━━━ PROVIDED RECORDS

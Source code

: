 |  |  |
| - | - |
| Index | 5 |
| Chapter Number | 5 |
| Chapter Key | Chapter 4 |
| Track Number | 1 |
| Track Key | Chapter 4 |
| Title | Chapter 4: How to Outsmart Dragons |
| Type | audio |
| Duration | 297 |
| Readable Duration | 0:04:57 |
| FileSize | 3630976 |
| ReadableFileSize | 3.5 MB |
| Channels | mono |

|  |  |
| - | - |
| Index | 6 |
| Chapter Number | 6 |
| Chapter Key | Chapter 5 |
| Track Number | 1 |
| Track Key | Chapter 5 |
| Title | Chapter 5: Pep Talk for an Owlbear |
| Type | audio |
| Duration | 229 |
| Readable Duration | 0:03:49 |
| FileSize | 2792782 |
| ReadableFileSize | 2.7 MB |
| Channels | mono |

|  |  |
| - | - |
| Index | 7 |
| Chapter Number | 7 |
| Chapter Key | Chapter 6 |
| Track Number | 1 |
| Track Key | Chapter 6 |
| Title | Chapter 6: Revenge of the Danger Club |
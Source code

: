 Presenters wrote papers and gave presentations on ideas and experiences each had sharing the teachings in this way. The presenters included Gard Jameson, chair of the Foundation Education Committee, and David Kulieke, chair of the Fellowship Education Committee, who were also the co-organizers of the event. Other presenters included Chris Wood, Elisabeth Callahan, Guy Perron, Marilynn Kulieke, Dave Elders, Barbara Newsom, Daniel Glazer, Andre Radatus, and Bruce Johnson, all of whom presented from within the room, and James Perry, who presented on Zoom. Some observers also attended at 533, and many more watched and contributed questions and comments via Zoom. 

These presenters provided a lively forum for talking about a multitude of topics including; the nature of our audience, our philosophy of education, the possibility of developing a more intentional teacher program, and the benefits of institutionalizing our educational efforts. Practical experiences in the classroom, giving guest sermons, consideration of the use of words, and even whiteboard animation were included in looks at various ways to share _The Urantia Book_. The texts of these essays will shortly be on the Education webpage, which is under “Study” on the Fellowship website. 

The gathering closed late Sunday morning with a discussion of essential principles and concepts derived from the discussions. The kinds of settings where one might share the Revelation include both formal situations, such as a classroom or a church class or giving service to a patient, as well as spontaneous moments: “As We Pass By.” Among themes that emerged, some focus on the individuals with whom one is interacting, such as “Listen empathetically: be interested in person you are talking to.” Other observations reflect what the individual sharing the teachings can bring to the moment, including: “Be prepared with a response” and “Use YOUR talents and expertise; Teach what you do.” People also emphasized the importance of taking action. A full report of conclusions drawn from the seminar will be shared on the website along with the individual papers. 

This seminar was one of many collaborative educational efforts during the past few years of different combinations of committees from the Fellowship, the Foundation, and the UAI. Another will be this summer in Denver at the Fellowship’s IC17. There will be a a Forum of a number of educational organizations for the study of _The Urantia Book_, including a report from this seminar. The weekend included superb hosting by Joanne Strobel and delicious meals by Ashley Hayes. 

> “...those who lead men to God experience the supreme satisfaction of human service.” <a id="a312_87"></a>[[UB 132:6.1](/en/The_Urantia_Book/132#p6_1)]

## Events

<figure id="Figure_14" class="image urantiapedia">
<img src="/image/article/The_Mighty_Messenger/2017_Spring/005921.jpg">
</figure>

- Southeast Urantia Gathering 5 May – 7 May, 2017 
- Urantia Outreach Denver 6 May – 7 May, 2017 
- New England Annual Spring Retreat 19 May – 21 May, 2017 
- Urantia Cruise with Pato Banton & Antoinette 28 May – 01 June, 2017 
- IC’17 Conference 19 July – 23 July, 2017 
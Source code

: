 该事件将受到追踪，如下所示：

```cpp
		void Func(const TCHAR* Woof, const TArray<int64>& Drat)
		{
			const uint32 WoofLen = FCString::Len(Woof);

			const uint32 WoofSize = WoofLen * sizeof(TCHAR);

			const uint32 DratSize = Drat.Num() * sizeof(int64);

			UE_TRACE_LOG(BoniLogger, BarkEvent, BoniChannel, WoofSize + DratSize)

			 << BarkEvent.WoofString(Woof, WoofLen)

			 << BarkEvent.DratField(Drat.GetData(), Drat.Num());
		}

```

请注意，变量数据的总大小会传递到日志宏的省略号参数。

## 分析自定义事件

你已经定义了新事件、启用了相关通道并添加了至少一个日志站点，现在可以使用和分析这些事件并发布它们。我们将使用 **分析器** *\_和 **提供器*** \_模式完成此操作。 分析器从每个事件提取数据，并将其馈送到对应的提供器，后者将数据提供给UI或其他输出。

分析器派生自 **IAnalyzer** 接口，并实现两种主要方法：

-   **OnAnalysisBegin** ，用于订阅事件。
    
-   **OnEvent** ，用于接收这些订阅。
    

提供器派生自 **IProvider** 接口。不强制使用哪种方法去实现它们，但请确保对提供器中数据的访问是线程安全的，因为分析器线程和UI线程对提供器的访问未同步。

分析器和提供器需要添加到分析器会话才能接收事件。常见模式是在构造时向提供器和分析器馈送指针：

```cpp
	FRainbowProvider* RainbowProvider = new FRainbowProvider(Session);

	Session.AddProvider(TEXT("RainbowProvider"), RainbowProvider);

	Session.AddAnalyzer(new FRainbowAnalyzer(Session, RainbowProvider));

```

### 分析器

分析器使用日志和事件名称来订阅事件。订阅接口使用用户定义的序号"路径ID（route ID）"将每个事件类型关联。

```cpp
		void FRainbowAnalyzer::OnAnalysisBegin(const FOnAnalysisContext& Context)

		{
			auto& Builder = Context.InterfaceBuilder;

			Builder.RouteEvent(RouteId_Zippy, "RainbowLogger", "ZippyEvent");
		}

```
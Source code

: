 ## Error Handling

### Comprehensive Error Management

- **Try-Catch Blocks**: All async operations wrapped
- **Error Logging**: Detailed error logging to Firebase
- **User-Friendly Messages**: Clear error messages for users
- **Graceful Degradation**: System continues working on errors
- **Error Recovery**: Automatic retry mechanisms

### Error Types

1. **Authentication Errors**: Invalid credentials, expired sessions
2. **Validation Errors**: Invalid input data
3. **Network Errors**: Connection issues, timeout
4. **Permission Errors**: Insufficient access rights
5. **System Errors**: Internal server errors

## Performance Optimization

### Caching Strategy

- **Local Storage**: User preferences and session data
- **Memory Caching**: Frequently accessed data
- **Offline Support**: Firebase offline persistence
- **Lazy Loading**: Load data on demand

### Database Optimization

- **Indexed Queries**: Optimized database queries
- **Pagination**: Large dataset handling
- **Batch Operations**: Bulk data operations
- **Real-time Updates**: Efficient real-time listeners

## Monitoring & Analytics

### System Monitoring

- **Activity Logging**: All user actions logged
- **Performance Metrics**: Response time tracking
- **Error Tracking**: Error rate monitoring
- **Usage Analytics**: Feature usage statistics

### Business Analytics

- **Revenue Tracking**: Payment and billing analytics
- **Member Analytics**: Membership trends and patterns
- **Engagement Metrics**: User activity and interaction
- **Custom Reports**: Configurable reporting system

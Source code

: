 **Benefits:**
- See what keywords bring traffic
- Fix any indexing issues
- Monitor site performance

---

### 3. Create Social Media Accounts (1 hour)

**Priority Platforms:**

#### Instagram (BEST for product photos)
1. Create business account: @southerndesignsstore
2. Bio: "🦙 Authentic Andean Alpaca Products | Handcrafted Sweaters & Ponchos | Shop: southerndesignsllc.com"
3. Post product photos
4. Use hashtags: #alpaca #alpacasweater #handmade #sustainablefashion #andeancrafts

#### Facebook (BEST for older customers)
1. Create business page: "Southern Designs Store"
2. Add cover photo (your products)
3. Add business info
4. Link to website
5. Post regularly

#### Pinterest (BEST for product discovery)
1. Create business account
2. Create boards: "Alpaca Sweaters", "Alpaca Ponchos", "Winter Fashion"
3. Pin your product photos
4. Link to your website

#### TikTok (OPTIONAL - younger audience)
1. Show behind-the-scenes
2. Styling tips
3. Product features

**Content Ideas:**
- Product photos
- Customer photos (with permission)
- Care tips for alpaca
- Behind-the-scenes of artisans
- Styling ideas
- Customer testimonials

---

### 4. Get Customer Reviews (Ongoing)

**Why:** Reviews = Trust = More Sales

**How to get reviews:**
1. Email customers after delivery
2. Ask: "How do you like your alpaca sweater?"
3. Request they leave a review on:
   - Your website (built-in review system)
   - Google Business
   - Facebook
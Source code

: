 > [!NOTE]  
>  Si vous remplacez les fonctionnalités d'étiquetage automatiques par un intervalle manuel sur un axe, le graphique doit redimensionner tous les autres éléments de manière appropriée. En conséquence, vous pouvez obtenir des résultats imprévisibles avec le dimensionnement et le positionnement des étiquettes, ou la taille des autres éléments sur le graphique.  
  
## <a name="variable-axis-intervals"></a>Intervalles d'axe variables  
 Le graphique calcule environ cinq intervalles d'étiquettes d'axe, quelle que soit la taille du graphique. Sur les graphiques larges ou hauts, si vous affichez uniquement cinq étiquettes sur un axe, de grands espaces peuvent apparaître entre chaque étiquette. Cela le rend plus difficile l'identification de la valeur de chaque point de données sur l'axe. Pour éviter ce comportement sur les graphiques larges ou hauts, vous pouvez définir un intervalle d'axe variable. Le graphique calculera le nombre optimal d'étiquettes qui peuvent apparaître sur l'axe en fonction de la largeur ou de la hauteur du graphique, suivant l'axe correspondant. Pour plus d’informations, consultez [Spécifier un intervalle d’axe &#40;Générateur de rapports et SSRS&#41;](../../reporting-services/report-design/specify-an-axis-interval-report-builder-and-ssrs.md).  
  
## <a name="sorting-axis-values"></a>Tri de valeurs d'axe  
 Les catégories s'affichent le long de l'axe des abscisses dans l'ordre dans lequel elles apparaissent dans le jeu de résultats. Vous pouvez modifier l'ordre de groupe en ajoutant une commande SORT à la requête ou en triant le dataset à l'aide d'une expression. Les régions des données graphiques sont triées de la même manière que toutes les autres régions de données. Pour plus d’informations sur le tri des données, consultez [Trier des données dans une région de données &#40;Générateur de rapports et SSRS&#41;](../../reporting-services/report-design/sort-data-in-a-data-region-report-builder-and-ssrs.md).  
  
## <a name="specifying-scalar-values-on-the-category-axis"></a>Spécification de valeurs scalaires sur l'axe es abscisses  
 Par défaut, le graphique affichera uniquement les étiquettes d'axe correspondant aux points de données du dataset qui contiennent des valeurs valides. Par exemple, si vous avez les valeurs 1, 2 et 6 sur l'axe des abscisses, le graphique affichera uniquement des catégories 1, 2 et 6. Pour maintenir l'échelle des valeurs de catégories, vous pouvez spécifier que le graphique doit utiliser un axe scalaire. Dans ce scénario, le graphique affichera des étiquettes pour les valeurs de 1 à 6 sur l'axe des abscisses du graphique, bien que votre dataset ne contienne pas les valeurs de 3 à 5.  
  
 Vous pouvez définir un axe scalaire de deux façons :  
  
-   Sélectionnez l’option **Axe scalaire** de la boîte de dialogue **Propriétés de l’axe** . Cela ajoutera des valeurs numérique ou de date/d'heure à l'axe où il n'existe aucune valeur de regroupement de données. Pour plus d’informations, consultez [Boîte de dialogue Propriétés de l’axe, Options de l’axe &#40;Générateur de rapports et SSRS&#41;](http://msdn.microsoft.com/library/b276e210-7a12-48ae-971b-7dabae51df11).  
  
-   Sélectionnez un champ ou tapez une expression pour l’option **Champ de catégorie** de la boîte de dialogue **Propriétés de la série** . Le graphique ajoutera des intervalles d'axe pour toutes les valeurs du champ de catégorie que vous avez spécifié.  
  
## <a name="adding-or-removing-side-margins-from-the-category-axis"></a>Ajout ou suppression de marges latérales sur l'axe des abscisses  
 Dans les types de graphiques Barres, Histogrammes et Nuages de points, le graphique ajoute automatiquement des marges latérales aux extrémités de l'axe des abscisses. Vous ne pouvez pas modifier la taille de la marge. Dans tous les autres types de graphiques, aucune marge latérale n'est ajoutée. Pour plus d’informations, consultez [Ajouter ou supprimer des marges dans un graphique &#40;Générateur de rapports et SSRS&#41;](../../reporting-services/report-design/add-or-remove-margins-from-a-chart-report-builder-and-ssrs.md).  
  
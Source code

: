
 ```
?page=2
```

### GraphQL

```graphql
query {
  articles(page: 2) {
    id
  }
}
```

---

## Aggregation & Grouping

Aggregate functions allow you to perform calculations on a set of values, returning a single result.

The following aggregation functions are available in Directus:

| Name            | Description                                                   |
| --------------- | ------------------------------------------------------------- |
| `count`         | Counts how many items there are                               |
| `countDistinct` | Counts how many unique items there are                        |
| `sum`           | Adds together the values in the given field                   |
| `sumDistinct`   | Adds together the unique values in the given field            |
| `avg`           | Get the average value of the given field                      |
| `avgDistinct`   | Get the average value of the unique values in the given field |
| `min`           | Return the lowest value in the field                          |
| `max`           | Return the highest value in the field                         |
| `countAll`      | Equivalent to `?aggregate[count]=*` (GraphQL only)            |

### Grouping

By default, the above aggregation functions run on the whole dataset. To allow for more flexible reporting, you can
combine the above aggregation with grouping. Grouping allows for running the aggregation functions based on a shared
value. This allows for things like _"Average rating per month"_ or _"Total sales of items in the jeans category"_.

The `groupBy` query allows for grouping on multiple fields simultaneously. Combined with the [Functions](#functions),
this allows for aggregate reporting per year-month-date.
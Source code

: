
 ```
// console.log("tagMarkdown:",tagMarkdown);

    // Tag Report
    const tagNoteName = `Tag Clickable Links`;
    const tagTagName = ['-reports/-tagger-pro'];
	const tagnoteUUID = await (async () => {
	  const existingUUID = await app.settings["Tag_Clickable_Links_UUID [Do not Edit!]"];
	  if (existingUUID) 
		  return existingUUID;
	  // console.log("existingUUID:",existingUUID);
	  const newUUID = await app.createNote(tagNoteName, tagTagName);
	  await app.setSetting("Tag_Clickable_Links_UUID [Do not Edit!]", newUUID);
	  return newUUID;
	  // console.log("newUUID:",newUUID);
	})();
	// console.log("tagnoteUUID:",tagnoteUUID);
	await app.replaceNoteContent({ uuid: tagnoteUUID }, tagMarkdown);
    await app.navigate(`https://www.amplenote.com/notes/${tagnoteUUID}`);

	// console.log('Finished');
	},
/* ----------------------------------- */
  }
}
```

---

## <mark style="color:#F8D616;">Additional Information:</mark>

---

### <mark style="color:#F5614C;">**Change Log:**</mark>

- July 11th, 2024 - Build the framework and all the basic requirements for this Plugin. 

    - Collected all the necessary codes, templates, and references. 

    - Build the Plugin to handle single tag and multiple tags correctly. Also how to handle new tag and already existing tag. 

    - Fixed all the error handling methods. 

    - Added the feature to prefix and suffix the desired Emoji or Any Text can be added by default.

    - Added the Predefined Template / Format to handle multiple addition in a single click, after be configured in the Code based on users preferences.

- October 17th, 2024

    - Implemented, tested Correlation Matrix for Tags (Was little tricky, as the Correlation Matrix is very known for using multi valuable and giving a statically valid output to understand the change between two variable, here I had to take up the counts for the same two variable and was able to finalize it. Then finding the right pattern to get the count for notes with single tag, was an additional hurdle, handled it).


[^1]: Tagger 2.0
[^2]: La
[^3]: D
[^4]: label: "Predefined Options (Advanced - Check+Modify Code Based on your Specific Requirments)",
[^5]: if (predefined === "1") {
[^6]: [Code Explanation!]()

━━━━━━

■ **WHAT IS EXPECTED**
Display each line of the data where "month" occurs.

■ **SOLVED PROBLEM**
value. This allows for things like _"Average rating per month"_ or _"Total sales of items in the jeans category"_.
this allows for aggregate reporting per year-month-date.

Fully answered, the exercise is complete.